Van Williams, star of THE GREEN HORNET television series, dead at 82

Sad news to report tonight. The passing of actor Van Williams, who played the title role of television's THE GREEN HORNET. Produced by William Dozier, the same man responsible for that campy 1960s television program, BATMAN, THE GREEN HORNET was played straight with less camp and more James Bond-style gadgets. 

Reruns of THE GREEN HORNET program have become a staple on most networks specializing in retro television but Van Williams was overshadowed by his "faithful sidekick," Kato, who was played by Bruce Lee. (If you ask any youngster today under the age of 16 who was the star of THE GREEN HORNET television program, they usually answer Bruce Lee, not Van Williams).

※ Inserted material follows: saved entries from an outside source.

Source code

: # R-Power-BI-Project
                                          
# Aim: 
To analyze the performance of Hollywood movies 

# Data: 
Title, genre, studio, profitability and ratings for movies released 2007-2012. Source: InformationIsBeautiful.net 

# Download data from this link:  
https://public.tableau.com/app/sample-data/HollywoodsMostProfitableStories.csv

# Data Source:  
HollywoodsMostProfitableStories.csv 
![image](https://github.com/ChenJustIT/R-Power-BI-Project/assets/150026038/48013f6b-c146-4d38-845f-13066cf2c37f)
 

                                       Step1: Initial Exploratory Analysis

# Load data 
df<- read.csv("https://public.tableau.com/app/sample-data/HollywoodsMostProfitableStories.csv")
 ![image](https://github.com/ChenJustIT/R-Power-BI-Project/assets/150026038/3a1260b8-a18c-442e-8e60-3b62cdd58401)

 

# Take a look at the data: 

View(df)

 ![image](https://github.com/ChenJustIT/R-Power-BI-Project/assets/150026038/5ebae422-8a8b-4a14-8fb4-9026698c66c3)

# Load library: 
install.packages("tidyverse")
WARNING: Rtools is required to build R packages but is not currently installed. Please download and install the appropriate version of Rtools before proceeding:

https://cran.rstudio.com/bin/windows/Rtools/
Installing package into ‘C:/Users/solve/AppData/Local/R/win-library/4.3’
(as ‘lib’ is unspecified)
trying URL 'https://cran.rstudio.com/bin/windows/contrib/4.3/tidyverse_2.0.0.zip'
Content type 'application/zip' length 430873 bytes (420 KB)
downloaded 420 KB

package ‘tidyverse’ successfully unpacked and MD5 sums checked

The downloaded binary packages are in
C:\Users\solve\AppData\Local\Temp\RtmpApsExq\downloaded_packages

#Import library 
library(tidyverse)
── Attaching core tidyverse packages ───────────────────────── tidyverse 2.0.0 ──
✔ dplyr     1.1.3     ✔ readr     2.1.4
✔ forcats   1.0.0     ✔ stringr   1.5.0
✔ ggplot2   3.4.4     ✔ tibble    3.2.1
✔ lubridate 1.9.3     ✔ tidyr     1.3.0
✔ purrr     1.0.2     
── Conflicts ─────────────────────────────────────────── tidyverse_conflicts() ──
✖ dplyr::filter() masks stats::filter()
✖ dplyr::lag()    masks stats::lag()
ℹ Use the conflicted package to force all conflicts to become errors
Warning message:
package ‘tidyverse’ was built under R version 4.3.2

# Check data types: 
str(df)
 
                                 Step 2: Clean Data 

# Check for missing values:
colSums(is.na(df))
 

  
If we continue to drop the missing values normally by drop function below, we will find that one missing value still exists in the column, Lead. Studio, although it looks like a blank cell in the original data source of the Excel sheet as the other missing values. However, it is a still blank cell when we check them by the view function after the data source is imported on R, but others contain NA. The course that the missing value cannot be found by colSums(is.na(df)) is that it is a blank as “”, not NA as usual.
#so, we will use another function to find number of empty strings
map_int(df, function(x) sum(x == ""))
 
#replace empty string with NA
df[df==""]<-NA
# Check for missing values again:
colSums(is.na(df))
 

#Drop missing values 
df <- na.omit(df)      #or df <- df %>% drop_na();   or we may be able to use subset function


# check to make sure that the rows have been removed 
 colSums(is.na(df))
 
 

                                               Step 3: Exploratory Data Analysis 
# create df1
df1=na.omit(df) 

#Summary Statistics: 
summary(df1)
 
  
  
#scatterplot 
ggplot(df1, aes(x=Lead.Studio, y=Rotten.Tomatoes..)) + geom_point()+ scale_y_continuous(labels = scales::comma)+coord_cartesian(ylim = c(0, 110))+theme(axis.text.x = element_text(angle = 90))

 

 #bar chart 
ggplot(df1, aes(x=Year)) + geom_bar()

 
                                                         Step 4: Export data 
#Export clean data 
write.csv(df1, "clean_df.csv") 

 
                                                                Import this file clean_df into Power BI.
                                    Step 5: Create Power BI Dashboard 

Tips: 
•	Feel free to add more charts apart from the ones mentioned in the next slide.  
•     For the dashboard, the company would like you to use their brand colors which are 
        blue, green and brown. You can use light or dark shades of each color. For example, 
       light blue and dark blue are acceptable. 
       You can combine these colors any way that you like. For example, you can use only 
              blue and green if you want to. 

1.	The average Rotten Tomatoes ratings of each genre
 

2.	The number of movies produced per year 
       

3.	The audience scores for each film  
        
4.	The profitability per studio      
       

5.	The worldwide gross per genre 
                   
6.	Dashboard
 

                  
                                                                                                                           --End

Van Williams and Bruce Lee
Born on February 27, 1934 as Van Zandt Jarvis Williams, he was the son of a cattle rancher. He majored in animal husbandry and business at Texas Christian University but moved to Hawaii which changed the course of his life. While operating a salvage company and a skin-diving school during the mid-1950s, he was approached by Elizabeth Taylor and husband/producer Mike Todd, who were filming there. Encouraged by Todd to try his luck, Van arrived in Hollywood with no experience. Todd perished in a plane crash before he was able to help Van, but the young hopeful ventured on anyway, taking some acting/voice lessons, and was almost immediately cast in dramatic TV roles.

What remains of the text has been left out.